What could be more interesting than a film about the porn industry; but it's really about the film industry, with it's star behavior, drugs, bored, behind the camera people going through the motions and its share of misfits hoping for a bit of glamour. Its a comedy until toward the end it isn't, and the butchers bill comes for people who play meat on camera.

The film skillfully evokes an era and a time (starting with the mid-seventies) when making porn was almost a family affair, and those who came to Hollywood seeking their fortunes find that paying the bills leads them to the productions of Jack Horner (Burt Reynolds in his best role) a pornographer. It'd a transitional period in which the standard sex scene are still played, not the hard core stuff that goes nowadays.

One of the best scenes shows Jack Horner's girlfriend, a porn performer, gets it on with a boy she really wants to make love to, and does it on camera right before Horner, who thinks it's a wonderful 'performance'.

Boogie Nights also interweaves the lives of dozens of characters, who try to communicate things they can't articulate, so that even the most obvious double-entendre is taken seriously. They're way over their heads, playing with fire, and don't know it.

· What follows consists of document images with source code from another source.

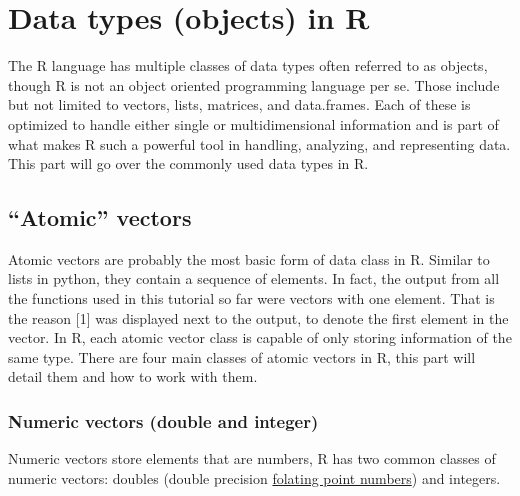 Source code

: \documentclass[
]{book}
\theoremstyle{definition}
\theoremstyle{definition}
\theoremstyle{definition}
\theoremstyle{definition}
\theoremstyle{remark}
\begin{document}
\hypertarget{data-types-objects-in-r}{%
\section*{\texorpdfstring{\textbf{Data types (objects) in R}}{Data types (objects) in R}}\label{data-types-objects-in-r}}

The R language has multiple classes of data types often referred to as objects, though R is not an object oriented
programming language per se. Those include but not limited to vectors, lists, matrices, and data.frames. Each of
these is optimized to handle either single or multidimensional information and is part of what makes R such a
powerful tool in handling, analyzing, and representing data. This part will go over the commonly used data types in
R.

\hypertarget{atomic-vectors}{%
\subsection*{\texorpdfstring{\textbf{``Atomic'' vectors}}{``Atomic'' vectors}}\label{atomic-vectors}}

Atomic vectors are probably the most basic form of data class in R. Similar to lists in python, they contain a
sequence of elements. In fact, the output from all the functions used in this tutorial so far were vectors with one
element. That is the reason {[}1{]} was displayed next to the output, to denote the first element in the vector. In R,
each atomic vector class is capable of only storing information of the same type. There are four main classes of
atomic vectors in R, this part will detail them and how to work with them.

\hypertarget{numeric-vectors-double-and-integer}{%
\subsubsection*{\texorpdfstring{\textbf{Numeric vectors (double and integer)}}{Numeric vectors (double and integer)}}\label{numeric-vectors-double-and-integer}}

Numeric vectors store elements that are numbers, R has two common classes of numeric vectors: doubles (double precision
\href{https://en.wikipedia.org/wiki/Floating-point_arithmetic}{folating point numbers}) and integers.
\end{document}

Unless your older, you won't remember eight-track tape, HI-FI systems, bell bottoms, disco, Corvettes as status symbols, coke on everyone's coffee tables, or a dozen other period artifacts.

I think the film is great if you've not seen it before. I tried watching it a second time and fount it a bit confining, as almost all the action takes place at Jack Horner's home or a disco named 'Boogie Nights'. The few scenes that don't seem shoehorned in, and don't work.

If the acting seems bad, remember that the film wants the characters to be stupid... like the characters in a porn movie. The length of the film (you won't be bored) promises larger ideas than the film finally delivers, and that is that. No big message, and maybe that's a good thing.

I recommend it highly if you haven't seen it. Just remember this is deeply ironic and humorous film - don't take anything seriously and you'll have a good time.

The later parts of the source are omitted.